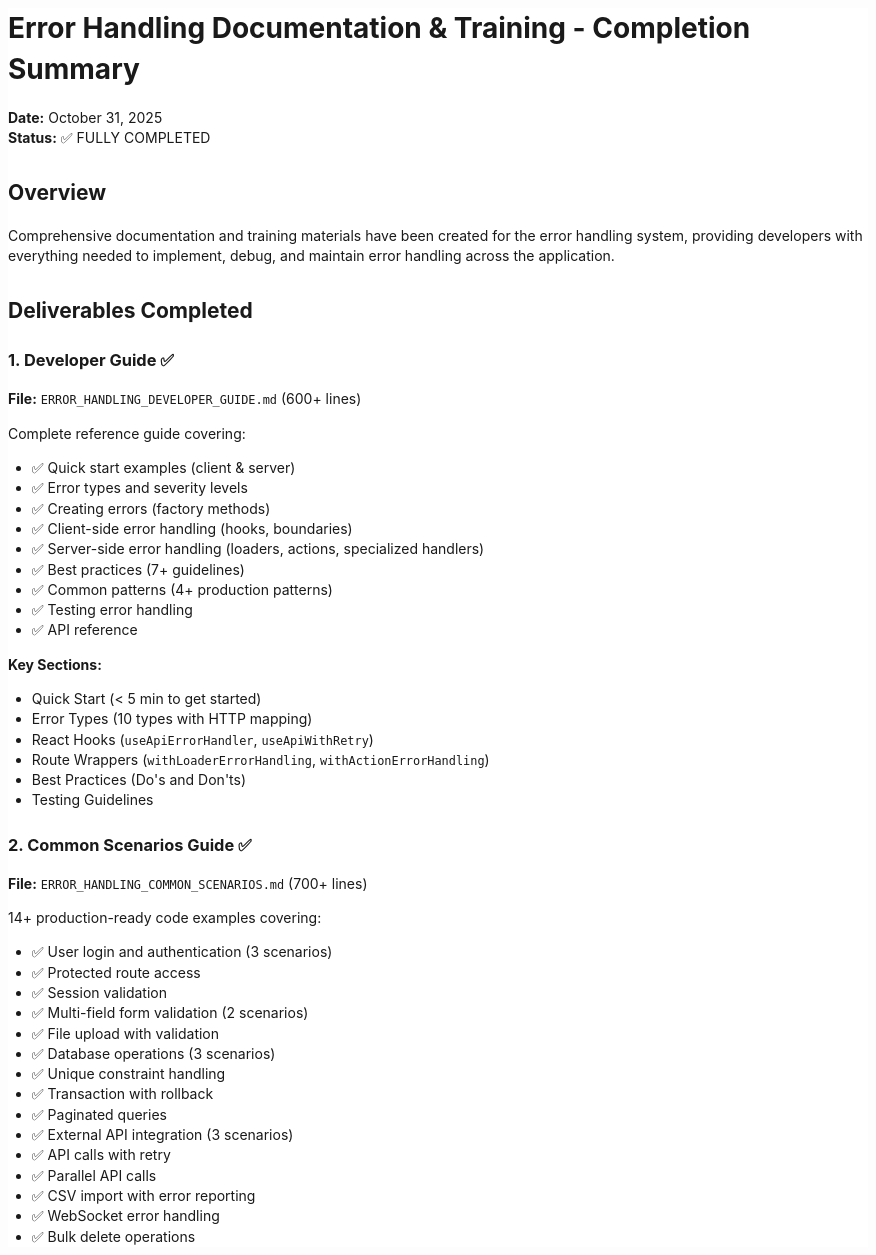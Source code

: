 # Error Handling Documentation & Training - Completion Summary

**Date:** October 31, 2025  
**Status:** ✅ FULLY COMPLETED

## Overview

Comprehensive documentation and training materials have been created for the error handling system, providing developers with everything needed to implement, debug, and maintain error handling across the application.

## Deliverables Completed

### 1. Developer Guide ✅

**File:** `ERROR_HANDLING_DEVELOPER_GUIDE.md` (600+ lines)

Complete reference guide covering:

- ✅ Quick start examples (client & server)
- ✅ Error types and severity levels
- ✅ Creating errors (factory methods)
- ✅ Client-side error handling (hooks, boundaries)
- ✅ Server-side error handling (loaders, actions, specialized handlers)
- ✅ Best practices (7+ guidelines)
- ✅ Common patterns (4+ production patterns)
- ✅ Testing error handling
- ✅ API reference

**Key Sections:**

- Quick Start (< 5 min to get started)
- Error Types (10 types with HTTP mapping)
- React Hooks (`useApiErrorHandler`, `useApiWithRetry`)
- Route Wrappers (`withLoaderErrorHandling`, `withActionErrorHandling`)
- Best Practices (Do's and Don'ts)
- Testing Guidelines

### 2. Common Scenarios Guide ✅

**File:** `ERROR_HANDLING_COMMON_SCENARIOS.md` (700+ lines)

14+ production-ready code examples covering:

- ✅ User login and authentication (3 scenarios)
- ✅ Protected route access
- ✅ Session validation
- ✅ Multi-field form validation (2 scenarios)
- ✅ File upload with validation
- ✅ Database operations (3 scenarios)
- ✅ Unique constraint handling
- ✅ Transaction with rollback
- ✅ Paginated queries
- ✅ External API integration (3 scenarios)
- ✅ API calls with retry
- ✅ Parallel API calls
- ✅ CSV import with error reporting
- ✅ WebSocket error handling
- ✅ Bulk delete operations
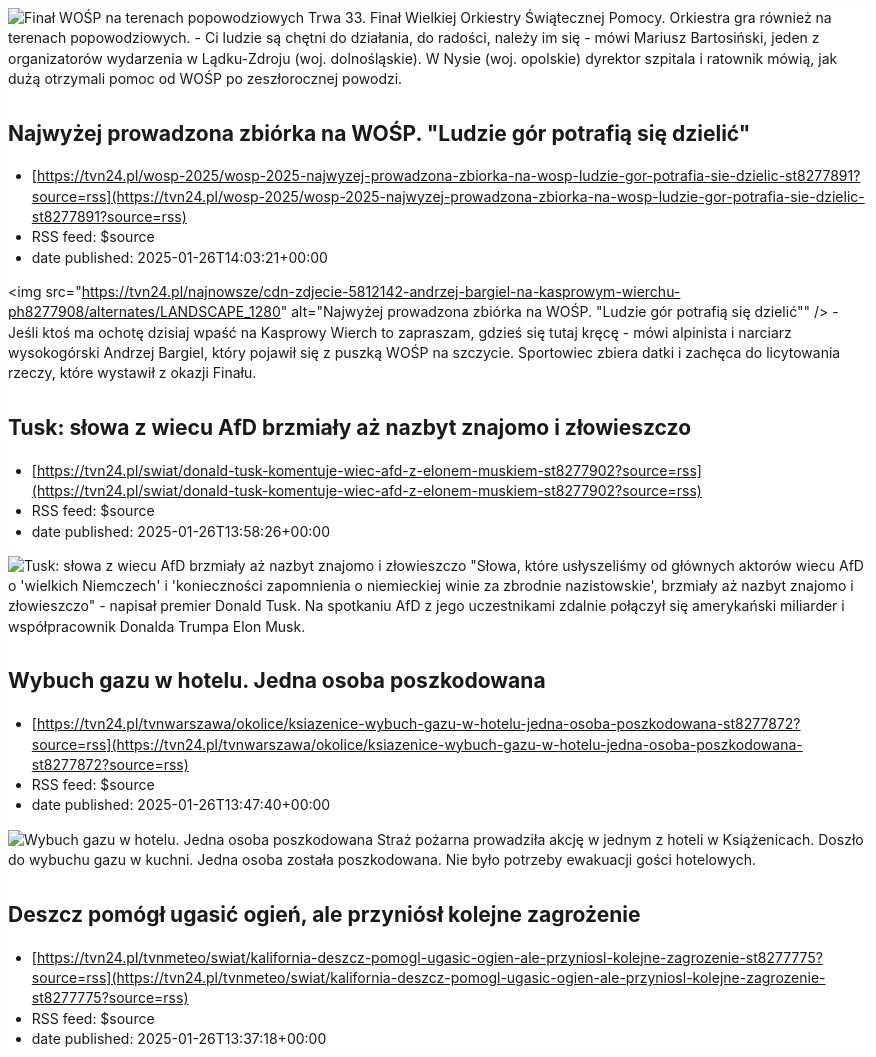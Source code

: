 <img src="https://tvn24.pl/najnowsze/cdn-zdjecie-8711222-wosp-ladek-zdroj-ph8277897/alternates/LANDSCAPE_1280" alt="Finał WOŚP na terenach popowodziowych " />
    Trwa 33. Finał Wielkiej Orkiestry Świątecznej Pomocy. Orkiestra gra również na terenach popowodziowych. - Ci ludzie są chętni do działania, do radości, należy im się - mówi Mariusz Bartosiński, jeden z organizatorów wydarzenia w Lądku-Zdroju (woj. dolnośląskie). W Nysie (woj. opolskie) dyrektor szpitala i ratownik mówią, jak dużą otrzymali pomoc od WOŚP po zeszłorocznej powodzi.

## Najwyżej prowadzona zbiórka na WOŚP. "Ludzie gór potrafią się dzielić"
 - [https://tvn24.pl/wosp-2025/wosp-2025-najwyzej-prowadzona-zbiorka-na-wosp-ludzie-gor-potrafia-sie-dzielic-st8277891?source=rss](https://tvn24.pl/wosp-2025/wosp-2025-najwyzej-prowadzona-zbiorka-na-wosp-ludzie-gor-potrafia-sie-dzielic-st8277891?source=rss)
 - RSS feed: $source
 - date published: 2025-01-26T14:03:21+00:00

<img src="https://tvn24.pl/najnowsze/cdn-zdjecie-5812142-andrzej-bargiel-na-kasprowym-wierchu-ph8277908/alternates/LANDSCAPE_1280" alt="Najwyżej prowadzona zbiórka na WOŚP. "Ludzie gór potrafią się dzielić"" />
    - Jeśli ktoś ma ochotę dzisiaj wpaść na Kasprowy Wierch to zapraszam, gdzieś się tutaj kręcę - mówi alpinista i narciarz wysokogórski Andrzej Bargiel, który pojawił się z puszką WOŚP na szczycie. Sportowiec zbiera datki i zachęca do licytowania rzeczy, które wystawił z okazji Finału.

## Tusk: słowa z wiecu AfD brzmiały aż nazbyt znajomo i złowieszczo
 - [https://tvn24.pl/swiat/donald-tusk-komentuje-wiec-afd-z-elonem-muskiem-st8277902?source=rss](https://tvn24.pl/swiat/donald-tusk-komentuje-wiec-afd-z-elonem-muskiem-st8277902?source=rss)
 - RSS feed: $source
 - date published: 2025-01-26T13:58:26+00:00

<img src="https://tvn24.pl/najnowsze/cdn-zdjecie-1494389-donald-tusk-ph8253258/alternates/LANDSCAPE_1280" alt="Tusk: słowa z wiecu AfD brzmiały aż nazbyt znajomo i złowieszczo" />
    "Słowa, które usłyszeliśmy od głównych aktorów wiecu AfD o 'wielkich Niemczech' i 'konieczności zapomnienia o niemieckiej winie za zbrodnie nazistowskie', brzmiały aż nazbyt znajomo i złowieszczo" - napisał premier Donald Tusk. Na spotkaniu AfD z jego uczestnikami zdalnie połączył się amerykański miliarder i współpracownik Donalda Trumpa Elon Musk.

## Wybuch gazu w hotelu. Jedna osoba poszkodowana
 - [https://tvn24.pl/tvnwarszawa/okolice/ksiazenice-wybuch-gazu-w-hotelu-jedna-osoba-poszkodowana-st8277872?source=rss](https://tvn24.pl/tvnwarszawa/okolice/ksiazenice-wybuch-gazu-w-hotelu-jedna-osoba-poszkodowana-st8277872?source=rss)
 - RSS feed: $source
 - date published: 2025-01-26T13:47:40+00:00

<img src="https://tvn24.pl/tvnwarszawa/najnowsze/cdn-zdjecie-6732639-na-miejscu-dzialala-straz-pozarna-zdjecie-ilustracyjne-ph8151703/alternates/LANDSCAPE_1280" alt="Wybuch gazu w hotelu. Jedna osoba poszkodowana " />
    Straż pożarna prowadziła akcję w jednym z hoteli w Książenicach. Doszło do wybuchu gazu w kuchni. Jedna osoba została poszkodowana. Nie było potrzeby ewakuacji gości hotelowych.

## Deszcz pomógł ugasić ogień, ale przyniósł kolejne zagrożenie
 - [https://tvn24.pl/tvnmeteo/swiat/kalifornia-deszcz-pomogl-ugasic-ogien-ale-przyniosl-kolejne-zagrozenie-st8277775?source=rss](https://tvn24.pl/tvnmeteo/swiat/kalifornia-deszcz-pomogl-ugasic-ogien-ale-przyniosl-kolejne-zagrozenie-st8277775?source=rss)
 - RSS feed: $source
 - date published: 2025-01-26T13:37:18+00:00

------------------------

Nothing but the lines above from the one that has "- ✅ WebSocket error handling" down to the one that has "WOŚP na terenach" belongs in the answer, copied exactly, without pictures.

- ✅ WebSocket error handling
- ✅ Bulk delete operations
Source code

: <img src="https://tvn24.pl/najnowsze/cdn-zdjecie-8711222-wosp-ladek-zdroj-ph8277897/alternates/LANDSCAPE_1280" alt="Finał WOŚP na terenach popowodziowych " />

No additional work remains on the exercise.